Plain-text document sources
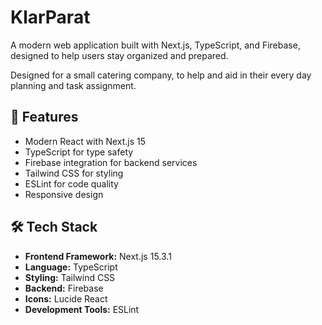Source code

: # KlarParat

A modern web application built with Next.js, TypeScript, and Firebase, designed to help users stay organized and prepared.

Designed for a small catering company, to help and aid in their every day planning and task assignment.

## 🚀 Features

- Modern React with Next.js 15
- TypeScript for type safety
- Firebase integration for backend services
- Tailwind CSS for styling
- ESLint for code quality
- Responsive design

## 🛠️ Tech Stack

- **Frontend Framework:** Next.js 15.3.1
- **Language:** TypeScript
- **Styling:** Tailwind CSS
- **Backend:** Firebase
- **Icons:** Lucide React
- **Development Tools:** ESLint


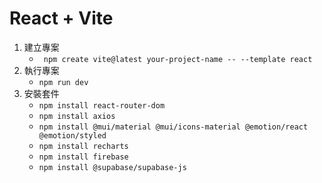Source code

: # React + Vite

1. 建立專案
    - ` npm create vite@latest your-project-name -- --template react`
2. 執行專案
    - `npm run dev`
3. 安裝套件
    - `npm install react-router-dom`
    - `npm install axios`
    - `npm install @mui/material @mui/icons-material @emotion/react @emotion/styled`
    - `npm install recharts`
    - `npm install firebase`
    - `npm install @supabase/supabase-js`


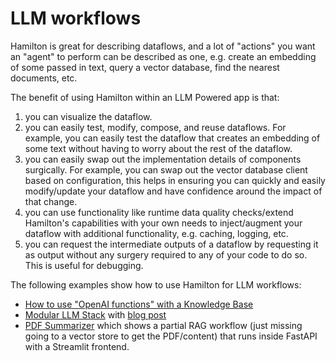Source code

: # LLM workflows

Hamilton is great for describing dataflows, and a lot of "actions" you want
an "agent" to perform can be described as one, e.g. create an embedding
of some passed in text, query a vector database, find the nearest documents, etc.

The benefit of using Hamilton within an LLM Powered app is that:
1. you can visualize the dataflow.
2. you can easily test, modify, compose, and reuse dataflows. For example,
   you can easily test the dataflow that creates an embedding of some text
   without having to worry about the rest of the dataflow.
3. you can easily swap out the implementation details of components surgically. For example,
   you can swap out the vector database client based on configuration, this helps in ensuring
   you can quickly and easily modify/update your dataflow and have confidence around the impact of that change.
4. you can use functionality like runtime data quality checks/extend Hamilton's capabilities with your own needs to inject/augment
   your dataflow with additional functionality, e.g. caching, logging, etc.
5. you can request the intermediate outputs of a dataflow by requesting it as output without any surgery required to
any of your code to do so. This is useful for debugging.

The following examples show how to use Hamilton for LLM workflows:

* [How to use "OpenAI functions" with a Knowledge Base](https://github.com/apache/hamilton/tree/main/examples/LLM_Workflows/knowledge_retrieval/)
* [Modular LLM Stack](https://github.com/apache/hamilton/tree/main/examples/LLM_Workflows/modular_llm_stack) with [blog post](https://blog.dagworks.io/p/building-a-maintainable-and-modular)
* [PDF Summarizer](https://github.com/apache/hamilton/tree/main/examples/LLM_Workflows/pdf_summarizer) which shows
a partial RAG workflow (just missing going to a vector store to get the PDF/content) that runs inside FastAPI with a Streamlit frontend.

Your assignment – Look over the records above and copy each line that includes the string "dataflows".

Answer box –
Hamilton is great for describing dataflows, and a lot of "actions" you want
2. you can easily test, modify, compose, and reuse dataflows. For example,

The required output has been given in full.